Problem description: In the entries below, find each line with the word "lambda" and return it.

Stored data entries
┏━━
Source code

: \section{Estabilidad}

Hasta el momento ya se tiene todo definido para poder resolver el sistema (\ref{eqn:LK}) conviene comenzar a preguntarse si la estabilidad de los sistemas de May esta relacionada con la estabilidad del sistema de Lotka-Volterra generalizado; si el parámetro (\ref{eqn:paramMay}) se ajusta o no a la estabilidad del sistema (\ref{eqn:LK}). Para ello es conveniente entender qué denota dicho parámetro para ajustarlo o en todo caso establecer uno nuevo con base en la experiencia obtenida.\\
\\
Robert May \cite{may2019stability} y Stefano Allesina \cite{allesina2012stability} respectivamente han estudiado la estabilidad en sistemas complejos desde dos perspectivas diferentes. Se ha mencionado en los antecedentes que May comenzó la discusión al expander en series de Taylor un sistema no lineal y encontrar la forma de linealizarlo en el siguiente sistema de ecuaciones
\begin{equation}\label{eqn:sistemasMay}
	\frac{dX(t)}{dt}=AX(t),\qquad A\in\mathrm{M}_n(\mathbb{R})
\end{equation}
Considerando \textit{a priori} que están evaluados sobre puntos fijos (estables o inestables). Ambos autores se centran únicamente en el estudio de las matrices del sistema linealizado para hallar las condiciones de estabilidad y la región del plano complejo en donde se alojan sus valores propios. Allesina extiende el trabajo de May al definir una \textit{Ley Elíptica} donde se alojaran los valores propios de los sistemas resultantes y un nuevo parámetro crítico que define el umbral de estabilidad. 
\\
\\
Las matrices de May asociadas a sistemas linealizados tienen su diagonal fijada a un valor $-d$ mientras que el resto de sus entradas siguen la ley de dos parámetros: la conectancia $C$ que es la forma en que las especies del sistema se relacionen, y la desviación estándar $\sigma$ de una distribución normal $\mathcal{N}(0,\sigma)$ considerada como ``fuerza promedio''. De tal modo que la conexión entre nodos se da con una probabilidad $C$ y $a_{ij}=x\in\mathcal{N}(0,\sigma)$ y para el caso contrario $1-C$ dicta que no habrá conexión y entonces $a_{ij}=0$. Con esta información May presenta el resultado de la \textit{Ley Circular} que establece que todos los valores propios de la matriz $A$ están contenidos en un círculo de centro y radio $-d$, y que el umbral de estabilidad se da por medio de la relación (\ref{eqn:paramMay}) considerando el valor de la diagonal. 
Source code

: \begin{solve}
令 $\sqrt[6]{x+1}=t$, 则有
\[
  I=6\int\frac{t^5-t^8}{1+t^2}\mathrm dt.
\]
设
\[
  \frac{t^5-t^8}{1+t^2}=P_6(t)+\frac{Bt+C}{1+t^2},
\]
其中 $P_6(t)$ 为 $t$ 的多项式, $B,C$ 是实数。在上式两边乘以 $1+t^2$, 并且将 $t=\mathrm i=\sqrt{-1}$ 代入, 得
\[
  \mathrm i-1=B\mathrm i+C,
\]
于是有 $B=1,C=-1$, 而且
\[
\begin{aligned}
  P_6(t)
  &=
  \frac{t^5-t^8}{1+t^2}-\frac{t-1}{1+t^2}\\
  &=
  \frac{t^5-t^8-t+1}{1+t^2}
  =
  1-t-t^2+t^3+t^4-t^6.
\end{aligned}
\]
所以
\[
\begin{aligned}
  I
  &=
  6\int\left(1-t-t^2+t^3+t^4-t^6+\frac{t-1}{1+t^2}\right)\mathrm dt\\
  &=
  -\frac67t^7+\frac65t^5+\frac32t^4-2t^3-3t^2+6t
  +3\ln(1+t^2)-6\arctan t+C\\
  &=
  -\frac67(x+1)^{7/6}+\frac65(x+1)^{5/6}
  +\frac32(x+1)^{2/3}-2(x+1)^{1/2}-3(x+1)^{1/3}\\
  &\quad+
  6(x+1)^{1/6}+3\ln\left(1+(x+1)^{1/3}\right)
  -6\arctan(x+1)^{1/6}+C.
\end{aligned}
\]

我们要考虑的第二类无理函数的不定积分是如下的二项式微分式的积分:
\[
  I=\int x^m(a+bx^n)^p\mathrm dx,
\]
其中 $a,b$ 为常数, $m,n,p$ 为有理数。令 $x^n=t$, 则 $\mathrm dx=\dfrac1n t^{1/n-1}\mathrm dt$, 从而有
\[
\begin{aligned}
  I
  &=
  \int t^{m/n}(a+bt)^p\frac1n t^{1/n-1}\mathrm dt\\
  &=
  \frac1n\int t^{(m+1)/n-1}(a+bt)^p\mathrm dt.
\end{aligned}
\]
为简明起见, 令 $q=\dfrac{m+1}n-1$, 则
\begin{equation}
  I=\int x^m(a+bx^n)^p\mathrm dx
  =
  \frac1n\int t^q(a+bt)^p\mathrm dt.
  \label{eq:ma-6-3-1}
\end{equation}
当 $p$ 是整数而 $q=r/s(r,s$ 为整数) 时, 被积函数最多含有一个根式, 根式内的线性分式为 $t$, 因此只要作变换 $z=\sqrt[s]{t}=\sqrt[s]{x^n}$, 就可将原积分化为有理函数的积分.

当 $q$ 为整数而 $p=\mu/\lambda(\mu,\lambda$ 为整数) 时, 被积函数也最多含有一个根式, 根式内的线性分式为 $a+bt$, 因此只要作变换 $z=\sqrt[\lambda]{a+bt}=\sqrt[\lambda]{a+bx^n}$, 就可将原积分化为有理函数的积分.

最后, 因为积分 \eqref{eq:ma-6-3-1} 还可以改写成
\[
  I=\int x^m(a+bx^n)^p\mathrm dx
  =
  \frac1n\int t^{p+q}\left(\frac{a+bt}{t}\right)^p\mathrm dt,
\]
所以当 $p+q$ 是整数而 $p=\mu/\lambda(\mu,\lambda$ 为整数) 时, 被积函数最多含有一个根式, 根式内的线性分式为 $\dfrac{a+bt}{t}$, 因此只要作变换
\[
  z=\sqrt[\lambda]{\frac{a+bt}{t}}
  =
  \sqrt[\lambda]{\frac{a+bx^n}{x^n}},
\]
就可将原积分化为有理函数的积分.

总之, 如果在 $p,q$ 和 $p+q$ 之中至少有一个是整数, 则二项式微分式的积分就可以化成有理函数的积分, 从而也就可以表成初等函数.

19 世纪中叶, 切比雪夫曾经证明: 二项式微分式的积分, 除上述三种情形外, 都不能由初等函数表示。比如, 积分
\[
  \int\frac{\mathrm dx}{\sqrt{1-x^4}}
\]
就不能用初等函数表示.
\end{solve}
┗━━
Answer:
当 $q$ 为整数而 $p=\mu/\lambda(\mu,\lambda$ 为整数) 时, 被积函数也最多含有一个根式, 根式内的线性分式为 $a+bt$, 因此只要作变换 $z=\sqrt[\lambda]{a+bt}=\sqrt[\lambda]{a+bx^n}$, 就可将原积分化为有理函数的积分.
所以当 $p+q$ 是整数而 $p=\mu/\lambda(\mu,\lambda$ 为整数) 时, 被积函数最多含有一个根式, 根式内的线性分式为 $\dfrac{a+bt}{t}$, 因此只要作变换
  z=\sqrt[\lambda]{\frac{a+bt}{t}}
  \sqrt[\lambda]{\frac{a+bx^n}{x^n}},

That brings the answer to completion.